§ MATERIAL FOR THIS TASK
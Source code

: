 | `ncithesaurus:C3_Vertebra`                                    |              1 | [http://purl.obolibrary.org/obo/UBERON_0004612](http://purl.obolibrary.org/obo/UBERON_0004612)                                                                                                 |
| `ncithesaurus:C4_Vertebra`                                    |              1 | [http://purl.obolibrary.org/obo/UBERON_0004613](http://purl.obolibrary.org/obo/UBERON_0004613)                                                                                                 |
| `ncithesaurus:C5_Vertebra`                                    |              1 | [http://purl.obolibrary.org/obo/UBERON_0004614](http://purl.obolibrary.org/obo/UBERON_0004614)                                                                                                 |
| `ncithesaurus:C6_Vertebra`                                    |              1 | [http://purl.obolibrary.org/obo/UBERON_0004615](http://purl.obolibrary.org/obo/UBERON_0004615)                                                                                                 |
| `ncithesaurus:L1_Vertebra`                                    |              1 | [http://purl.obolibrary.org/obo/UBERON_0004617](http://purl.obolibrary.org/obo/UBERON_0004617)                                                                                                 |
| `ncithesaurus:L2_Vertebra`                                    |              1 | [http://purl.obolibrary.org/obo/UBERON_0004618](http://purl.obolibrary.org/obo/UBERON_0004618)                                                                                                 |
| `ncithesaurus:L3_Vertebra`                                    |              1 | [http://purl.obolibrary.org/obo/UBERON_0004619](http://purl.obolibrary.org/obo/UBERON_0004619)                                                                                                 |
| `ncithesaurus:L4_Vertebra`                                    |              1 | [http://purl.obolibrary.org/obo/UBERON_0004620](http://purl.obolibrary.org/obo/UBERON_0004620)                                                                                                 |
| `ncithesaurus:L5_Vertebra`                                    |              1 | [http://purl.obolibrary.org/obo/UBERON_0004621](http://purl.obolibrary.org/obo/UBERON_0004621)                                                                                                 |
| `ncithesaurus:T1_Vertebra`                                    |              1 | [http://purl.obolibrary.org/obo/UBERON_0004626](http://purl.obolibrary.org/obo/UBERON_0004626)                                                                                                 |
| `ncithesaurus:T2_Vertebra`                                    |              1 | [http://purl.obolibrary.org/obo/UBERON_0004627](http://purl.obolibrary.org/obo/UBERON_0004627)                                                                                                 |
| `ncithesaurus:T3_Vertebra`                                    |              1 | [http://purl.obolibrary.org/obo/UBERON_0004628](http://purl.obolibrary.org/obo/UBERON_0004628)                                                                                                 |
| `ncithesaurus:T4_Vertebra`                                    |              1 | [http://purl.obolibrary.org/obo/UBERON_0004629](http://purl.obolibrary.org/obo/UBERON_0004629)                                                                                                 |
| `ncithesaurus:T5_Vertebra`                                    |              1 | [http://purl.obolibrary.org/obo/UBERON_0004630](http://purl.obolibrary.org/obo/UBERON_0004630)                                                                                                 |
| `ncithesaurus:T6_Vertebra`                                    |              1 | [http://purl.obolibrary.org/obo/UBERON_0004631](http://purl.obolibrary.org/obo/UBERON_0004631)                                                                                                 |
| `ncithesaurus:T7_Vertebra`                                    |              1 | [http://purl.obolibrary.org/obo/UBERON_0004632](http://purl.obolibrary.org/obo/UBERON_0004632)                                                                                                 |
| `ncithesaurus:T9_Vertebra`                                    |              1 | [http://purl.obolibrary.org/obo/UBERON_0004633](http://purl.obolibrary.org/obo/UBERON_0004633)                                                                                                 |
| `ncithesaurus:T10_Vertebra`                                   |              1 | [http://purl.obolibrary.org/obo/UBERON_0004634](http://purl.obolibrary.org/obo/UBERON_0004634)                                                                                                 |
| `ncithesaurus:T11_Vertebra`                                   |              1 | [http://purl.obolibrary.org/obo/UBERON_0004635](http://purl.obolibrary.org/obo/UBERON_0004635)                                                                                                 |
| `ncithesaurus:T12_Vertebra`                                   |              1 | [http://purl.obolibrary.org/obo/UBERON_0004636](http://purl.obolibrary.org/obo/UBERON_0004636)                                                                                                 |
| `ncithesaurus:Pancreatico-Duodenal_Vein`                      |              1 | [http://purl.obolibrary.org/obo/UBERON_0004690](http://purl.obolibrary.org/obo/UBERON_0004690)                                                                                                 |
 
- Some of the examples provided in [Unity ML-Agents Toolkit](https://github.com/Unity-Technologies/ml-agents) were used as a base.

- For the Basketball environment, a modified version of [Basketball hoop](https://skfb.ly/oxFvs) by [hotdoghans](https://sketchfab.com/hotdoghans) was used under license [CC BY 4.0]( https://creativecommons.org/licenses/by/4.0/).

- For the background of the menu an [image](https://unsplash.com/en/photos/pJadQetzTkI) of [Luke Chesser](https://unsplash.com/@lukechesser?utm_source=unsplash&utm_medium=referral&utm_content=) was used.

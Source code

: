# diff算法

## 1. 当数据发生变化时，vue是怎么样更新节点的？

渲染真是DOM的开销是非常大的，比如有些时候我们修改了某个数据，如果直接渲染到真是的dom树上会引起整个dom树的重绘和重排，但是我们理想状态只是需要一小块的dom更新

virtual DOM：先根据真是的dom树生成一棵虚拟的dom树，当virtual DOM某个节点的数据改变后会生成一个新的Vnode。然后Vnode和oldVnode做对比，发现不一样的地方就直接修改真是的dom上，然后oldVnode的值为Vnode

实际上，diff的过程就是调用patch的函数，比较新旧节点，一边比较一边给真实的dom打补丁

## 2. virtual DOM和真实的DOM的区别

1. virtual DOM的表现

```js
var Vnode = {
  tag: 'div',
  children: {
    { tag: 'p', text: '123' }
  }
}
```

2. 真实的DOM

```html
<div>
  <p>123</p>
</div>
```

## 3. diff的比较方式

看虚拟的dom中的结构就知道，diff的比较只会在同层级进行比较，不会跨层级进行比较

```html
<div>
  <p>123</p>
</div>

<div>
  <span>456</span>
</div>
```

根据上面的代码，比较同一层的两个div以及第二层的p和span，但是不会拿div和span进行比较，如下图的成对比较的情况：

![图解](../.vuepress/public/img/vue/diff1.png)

§ ASSIGNMENT
Determine how many lines of the material hold the string "virtual", and state that number by itself.

§ ANSWER TO THE PROBLEM
3